ChainRulesCore.jl
ChainRulesCore.jl copied to clipboard
StaticArrays
I think we would generically like StaticArray arguments to have StaticArray tangents. The current behaviour depends on what path you hit:
julia> using StaticArrays, ChainRulesCore
julia> p = ProjectTo(SA[1,2,3]) # has SOneTo
ProjectTo{AbstractArray}(element = ProjectTo{Float64}(), axes = (SOneTo(3),))
julia> p([4,5,6]) # doesn't reshape
3-element Vector{Float64}:
4.0
5.0
6.0
julia> p(ones(3,1)) # does reshape
3-element SizedVector{3, Float64, Vector{Float64}} with indices SOneTo(3):
1.0
1.0
1.0
If we change this line to test ===, then the first would be like the second:
https://github.com/JuliaDiff/ChainRulesCore.jl/blob/0e560c648ae29bb0860af77f9010763c0cc6fb48/src/projection.jl#L214
Would this have any surprising downsides? It will also improve type-stability of things like this:
julia> p2 = ProjectTo(zeros(1:3))
ProjectTo{AbstractArray}(element = ProjectTo{Float64}(), axes = (OffsetArrays.IdOffsetRange(values=1:3, indices=1:3),))
julia> @code_warntype p2(ones(3))
Going the other way, if the argument is an ordinary Vector and the tangent is an SVector, then reshape won't do anything:
julia> reshape(SA[1,2,3], axes([4,5,6]))
3-element SVector{3, Int64} with indices SOneTo(3):
1
2
3
This is the case of https://github.com/FluxML/Zygote.jl/issues/1093, I think. A simple example of where the rule accidentally makes a SVector is:
julia> gradient(x -> dot(SA[1,2,3], x), rand(3))[1] # dy = reshape(x .* ΔΩ, axes(y))
3-element SVector{3, Float64} with indices SOneTo(3):
1.0
2.0
3.0
Is it a good idea as a general rule to force those to be converted back to Array? And if so, is there an easy way to implement this without depending on StaticArrays, nor the reverse?

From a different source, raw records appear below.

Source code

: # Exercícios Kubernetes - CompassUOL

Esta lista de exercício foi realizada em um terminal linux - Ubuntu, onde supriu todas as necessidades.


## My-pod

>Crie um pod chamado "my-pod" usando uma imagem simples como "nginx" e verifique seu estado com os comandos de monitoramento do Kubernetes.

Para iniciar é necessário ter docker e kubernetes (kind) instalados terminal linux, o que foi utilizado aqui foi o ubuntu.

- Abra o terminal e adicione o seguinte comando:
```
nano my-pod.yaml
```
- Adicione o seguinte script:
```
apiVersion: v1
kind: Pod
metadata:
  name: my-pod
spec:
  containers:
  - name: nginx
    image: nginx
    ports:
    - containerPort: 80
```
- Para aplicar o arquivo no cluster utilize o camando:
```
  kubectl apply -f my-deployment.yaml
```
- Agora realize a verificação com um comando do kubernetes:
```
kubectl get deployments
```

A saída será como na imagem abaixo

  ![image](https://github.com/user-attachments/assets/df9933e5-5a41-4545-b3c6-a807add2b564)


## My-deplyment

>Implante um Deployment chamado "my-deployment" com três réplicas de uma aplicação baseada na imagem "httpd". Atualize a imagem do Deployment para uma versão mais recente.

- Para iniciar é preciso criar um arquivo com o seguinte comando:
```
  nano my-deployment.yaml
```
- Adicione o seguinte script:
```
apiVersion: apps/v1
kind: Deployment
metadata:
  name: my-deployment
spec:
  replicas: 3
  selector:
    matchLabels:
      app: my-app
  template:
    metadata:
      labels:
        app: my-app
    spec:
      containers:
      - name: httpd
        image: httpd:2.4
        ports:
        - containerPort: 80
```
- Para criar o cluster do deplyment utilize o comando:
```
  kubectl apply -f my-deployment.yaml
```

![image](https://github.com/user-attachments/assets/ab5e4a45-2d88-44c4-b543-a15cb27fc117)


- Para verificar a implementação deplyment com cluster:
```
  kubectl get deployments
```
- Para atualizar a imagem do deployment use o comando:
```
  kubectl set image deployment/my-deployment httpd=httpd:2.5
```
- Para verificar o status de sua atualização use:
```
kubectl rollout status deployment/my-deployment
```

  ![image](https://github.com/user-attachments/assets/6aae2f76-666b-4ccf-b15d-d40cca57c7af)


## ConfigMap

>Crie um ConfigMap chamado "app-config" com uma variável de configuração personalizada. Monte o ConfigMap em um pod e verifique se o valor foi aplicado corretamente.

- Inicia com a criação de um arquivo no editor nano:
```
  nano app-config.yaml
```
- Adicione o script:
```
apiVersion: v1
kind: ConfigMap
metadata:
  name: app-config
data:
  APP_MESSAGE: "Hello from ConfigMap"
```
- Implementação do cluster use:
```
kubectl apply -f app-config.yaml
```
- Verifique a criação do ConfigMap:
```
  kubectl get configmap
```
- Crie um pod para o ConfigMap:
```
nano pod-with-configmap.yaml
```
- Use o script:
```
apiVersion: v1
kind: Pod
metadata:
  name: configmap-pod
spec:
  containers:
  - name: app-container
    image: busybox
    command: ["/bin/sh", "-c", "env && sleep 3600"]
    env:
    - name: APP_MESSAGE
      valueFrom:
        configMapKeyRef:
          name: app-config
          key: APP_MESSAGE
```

To summaryize my thoughts.
| Primal | Tangent | Projected Tangent | reason |
|---|---|---|---|
| StaticArray | StaticArray | StaticArray | Don't stop being static |
| Not StaticArray | Not StaticArray | Not StaticArray | Don't start being static for no reason |
| StaticArray | Other dense (eg. Array) | Ideally StaticArray | If the primal is the right size for StaticArray then so is the tangent, but this is performance, not correctness |
| StaticArray | Other Non-dense (eg. Diagonal) | Either is good | The sparsity of the tangent is not a important mathematical fact, as it doesn't reflect the sparsity of the primal, so it is just a performance optiomization, being a StaticArray is also just a performance optimization, so either works. |
| Other Dense | StaticArray | Ideally StaticArray | StaticArray is a valid representation of dense, and making it into an Array would do a copy. It seems like we should assume it was given to use because it was optimal. |
| Other Non-dense (eg. Diagonal) | StaticArray | Other Non-dense | It is the point of ProjectTo to prevent losing the structure of the primal when making the tangent |
Here's the behaviour, in the order of this table, with the === change (which only alters 2 of them):
julia> using StaticArrays, ChainRulesCore
julia> ProjectTo(SA[1,2])(SA[3,4]) isa SVector
true
julia> ProjectTo([1,2])([3,4]) isa Vector
true
julia> ProjectTo(SA[1,2])([3,4]) # was a Vector
2-element SizedVector{2, Float64, Vector{Float64}} with indices SOneTo(2):
3.0
4.0
julia> ProjectTo(SA[1 2; 3 4])(Diagonal([5.0, 6.0])) # was unchanged
2×2 SizedMatrix{2, 2, Float64, 2, Base.ReshapedArray{Float64, 2, Diagonal{Float64, Vector{Float64}}, Tuple{Base.MultiplicativeInverses.SignedMultiplicativeInverse{Int64}}}} with indices SOneTo(2)×SOneTo(2):
5.0 0.0
0.0 6.0
julia> ProjectTo([1,2])(SA[3,4])
2-element SVector{2, Float64} with indices SOneTo(2):
3.0
4.0
julia> ProjectTo(Diagonal([1,2]))(SA[3 4; 5 6])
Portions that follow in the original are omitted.